Jeff KassoufOct 23, 2025, 10:15 PM ET
- Jeff Kassouf covers women's soccer for ESPN, focusing on the USWNT and NWSL. In 2009, he founded The Equalizer, a women's soccer news outlet, and he previously won a Sports Emmy at NBC Sports and Olympics.
CHESTER, Pa. -- A frustrated United States women's national team head coach Emma Hayes said her team was unrecognizable in its 2-1 loss to Portugal on Thursday at Subaru Park.
"I didn't recognize us," Hayes said. "We just rushed everything, we went direct. We didn't look like the team that we'd been working on, but that's what happens when you've got 113 days apart."
The loss was the third of the calendar year for the USWNT, which has only occurred four other times in the program's 40-year history. But the two losses earlier this year came at the hands of fellow world heavyweights Japan and Brazil while Hayes experimented with young players.
Hayes called Thursday's loss, the team's first against Portugal in 12 matches, the most irritating of her 18 months in charge thus far, because of the way the team played.
"I was frustrated this evening because I felt like a game of a whack-a-mole," Hayes said, repeatedly hitting her hand on the table in the press conference room to illustrate the point.
"I felt like if I put something out then I was whacking that. That's how the game felt for me as a coach, and I've been doing this for so long - I hate them games."
Hayes said the team mistimed everything defensively "from front to back," and didn't win duels. The Americans also conceded both goals on corner kicks, which she related back to nearly four months between international windows.
Midfielder Sam Coffey was less willing to use rust as an excuse.
"There's a million excuses you could make - and we're not going to," Coffey said. "To say that we haven't been together or we're young or whatever I think is a cop-out. The standard of this team is to own when you are not good enough and you're not playing up to the standard of the crest. There is a standard of winning, and it exceeds all of those things."
The game started brightly for the Americans, with midfielder Rose Lavelle (who appeared to be in an offside position) scoring 35 seconds into the match. But Hayes said that her team was on the back foot from there and failed to build any momentum.
"It felt like a team in preseason to me, so we've got to let it go," Hayes said. "But as I always say, don't make it a habit. How we show up tomorrow, how we show up tomorrow is important."
Her players echoed those thoughts. Lavelle and Coffey both said there were too many individual efforts, while captain Lindsey Heaps added that "sometimes it felt a little bit like we were on islands."
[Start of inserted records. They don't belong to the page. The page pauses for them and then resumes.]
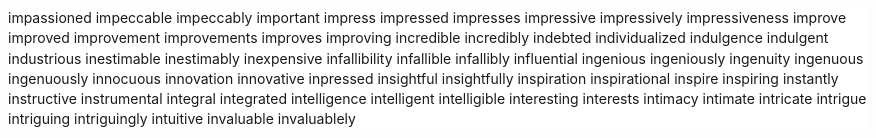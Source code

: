 impassioned
impeccable
impeccably
important
impress
impressed
impresses
impressive
impressively
impressiveness
improve
improved
improvement
improvements
improves
improving
incredible
incredibly
indebted
individualized
indulgence
indulgent
industrious
inestimable
inestimably
inexpensive
infallibility
infallible
infallibly
influential
ingenious
ingeniously
ingenuity
ingenuous
ingenuously
innocuous
innovation
innovative
inpressed
insightful
insightfully
inspiration
inspirational
inspire
inspiring
instantly
instructive
instrumental
integral
integrated
intelligence
intelligent
intelligible
interesting
interests
intimacy
intimate
intricate
intrigue
intriguing
intriguingly
intuitive
invaluable
invaluablely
Hayes complimented Portugal and told her team that they can't underestimate European opponents who get more experience in tournaments and "know how to kill off games." But the USWNT coach also felt her team failed in numerous ways on Thursday.
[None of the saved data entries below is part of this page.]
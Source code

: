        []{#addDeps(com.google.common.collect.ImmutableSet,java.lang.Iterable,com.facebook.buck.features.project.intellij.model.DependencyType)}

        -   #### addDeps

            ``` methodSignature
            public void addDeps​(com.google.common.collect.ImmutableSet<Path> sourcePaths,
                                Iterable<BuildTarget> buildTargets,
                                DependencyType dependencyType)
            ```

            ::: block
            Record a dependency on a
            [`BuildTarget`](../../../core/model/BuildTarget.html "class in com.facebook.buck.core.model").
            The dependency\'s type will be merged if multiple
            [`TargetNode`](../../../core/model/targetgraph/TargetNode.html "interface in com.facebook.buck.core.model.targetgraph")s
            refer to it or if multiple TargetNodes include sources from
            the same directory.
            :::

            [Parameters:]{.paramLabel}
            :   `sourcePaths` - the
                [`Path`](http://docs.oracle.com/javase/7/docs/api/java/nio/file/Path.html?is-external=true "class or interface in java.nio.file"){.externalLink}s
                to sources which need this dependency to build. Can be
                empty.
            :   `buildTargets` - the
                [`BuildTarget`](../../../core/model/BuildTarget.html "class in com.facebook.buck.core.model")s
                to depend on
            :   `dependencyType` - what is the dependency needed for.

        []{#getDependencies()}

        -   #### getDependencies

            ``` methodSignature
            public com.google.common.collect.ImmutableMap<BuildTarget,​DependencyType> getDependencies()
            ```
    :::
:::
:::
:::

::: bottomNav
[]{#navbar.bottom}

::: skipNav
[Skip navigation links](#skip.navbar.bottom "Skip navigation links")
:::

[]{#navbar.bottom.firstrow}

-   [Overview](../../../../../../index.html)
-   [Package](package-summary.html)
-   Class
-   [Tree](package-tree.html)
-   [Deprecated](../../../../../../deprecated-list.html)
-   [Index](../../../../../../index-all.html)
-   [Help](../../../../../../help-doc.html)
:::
"The reality is, it's not good enough from the team, not any individual," Hayes said. "I thought the team was poor tonight, and I said that to the players afterwards that, look, everybody might want to try and solve sometimes a difficult game when it's not going very well. The problem with that is, the team wins games."
The USWNT will get a shot at revenge, as goalkeeper Phallon Tullis-Joyce called it, on Sunday in East Hartford, Conn. As bad as Thursday's performance was, Heaps said they can't get too down about it.
"We haven't been together in four months, we've gotta remember that," Heaps said. "We've had two days of training, we've gotta remember that. You don't want to be super negative right now because you'll just beat your head in."